2-30. CPU (Central Processing Unit) Assembly (A20)

Theory of Operation 2

Digital Section Detailed Circuit Description

2-30. CPU (Central Processing Unit) Assembly (A20)

The CPU (Central Processing Unit) for the Calibrator is a single-board computer based on a 68HC000 microprocessor. The CPU assembly communicates with the Guarded Digital section, the Front Panel assembly, and the Rear Panel assembly. The board can be divided into three primary areas:

The microprocessor and its support circuitry

Memory

Peripheral chips and I/O interfaces

Microprocessor support circuitry consists of a power-up and reset circuit, clock generation, a watchdog timer, address decoders and DTACK (data acknowledge) generator, bus error timeout, and interrupt controller.

Figure 2-5 is a block diagram of the CPU assembly. Table 2-3 is a glossary of the acronyms used in the text and schematic for the CPU assembly.

2-31. Power-Up and Reset Circuit

The power-up and reset circuitry consists of line monitor chip U1, C5, C6, CR1, R3, Z3, switch SW1, and inverters on U2. This circuit provides a 195 ms reset pulse at power-up or upon pressing and releasing SW1, placing the CPU assembly in a known safe condition.

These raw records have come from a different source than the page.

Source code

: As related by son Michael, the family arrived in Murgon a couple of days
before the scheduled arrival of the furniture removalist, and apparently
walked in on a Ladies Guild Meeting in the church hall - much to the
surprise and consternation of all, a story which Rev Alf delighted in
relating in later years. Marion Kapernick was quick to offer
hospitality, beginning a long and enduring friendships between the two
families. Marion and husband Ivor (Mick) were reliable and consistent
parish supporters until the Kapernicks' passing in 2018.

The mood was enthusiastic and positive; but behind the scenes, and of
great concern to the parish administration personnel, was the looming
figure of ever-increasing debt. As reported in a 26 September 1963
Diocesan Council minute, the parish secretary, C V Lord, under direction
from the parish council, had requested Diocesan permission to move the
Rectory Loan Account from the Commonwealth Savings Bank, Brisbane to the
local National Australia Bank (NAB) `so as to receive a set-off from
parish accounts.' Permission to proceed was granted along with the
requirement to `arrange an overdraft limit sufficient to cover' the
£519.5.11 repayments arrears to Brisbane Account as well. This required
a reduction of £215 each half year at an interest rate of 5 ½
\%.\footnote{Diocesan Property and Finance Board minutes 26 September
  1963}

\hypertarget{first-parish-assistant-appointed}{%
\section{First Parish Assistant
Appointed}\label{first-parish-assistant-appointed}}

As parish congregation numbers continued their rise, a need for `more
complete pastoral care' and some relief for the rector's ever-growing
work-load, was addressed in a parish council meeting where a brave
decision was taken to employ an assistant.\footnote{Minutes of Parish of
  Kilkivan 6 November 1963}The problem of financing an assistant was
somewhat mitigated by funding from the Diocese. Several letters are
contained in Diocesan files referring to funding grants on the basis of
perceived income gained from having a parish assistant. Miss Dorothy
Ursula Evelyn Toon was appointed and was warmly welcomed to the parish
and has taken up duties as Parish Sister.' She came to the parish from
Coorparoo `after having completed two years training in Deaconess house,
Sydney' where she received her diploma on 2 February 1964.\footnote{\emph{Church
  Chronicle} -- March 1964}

If the power supply glitches or falls below 4.55V ±0.05V, U1 resets the Calibrator. The reset pulse duration is determined by C5. Note that SW1 performs a different function than the front panel RESET button. SW1 is a hardware reset that is hard-wired to and directly read by the microprocessor. The front panel RESET button is a software reset; it tells the system software to restore the Calibrator configuration to a default condition.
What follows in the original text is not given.